Aim of the exercise: Could you reproduce, from the records below, everything from the line with "each local cross-section." down to the line with "These equations provide", keeping both of those lines and changing nothing?

----------

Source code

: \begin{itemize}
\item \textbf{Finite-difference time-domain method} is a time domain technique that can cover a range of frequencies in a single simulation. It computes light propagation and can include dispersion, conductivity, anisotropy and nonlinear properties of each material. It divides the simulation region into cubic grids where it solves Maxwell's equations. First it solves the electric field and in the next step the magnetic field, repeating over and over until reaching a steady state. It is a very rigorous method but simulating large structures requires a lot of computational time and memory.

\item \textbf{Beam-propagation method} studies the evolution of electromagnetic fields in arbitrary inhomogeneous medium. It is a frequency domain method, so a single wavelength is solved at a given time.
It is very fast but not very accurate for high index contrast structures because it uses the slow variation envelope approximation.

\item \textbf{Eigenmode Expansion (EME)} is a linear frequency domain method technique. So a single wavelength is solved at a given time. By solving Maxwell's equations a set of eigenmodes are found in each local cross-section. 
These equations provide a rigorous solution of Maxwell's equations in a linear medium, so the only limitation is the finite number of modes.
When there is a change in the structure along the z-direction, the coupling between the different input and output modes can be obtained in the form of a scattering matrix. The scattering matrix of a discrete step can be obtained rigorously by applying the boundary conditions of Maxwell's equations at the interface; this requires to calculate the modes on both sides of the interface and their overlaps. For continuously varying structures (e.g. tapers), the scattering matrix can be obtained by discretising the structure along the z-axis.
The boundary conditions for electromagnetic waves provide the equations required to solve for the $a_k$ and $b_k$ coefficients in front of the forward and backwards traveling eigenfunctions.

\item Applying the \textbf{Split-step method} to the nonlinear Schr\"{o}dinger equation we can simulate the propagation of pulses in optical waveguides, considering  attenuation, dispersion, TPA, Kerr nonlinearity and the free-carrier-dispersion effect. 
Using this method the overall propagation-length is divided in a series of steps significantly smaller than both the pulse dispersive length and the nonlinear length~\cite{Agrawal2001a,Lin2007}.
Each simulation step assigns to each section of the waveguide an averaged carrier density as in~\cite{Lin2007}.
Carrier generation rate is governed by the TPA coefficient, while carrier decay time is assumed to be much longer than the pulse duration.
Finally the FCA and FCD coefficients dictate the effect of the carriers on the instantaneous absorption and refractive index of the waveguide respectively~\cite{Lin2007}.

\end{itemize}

----------

Completed exercise:
\item \textbf{Eigenmode Expansion (EME)} is a linear frequency domain method technique. So a single wavelength is solved at a given time. By solving Maxwell's equations a set of eigenmodes are found in each local cross-section. 
These equations provide a rigorous solution of Maxwell's equations in a linear medium, so the only limitation is the finite number of modes.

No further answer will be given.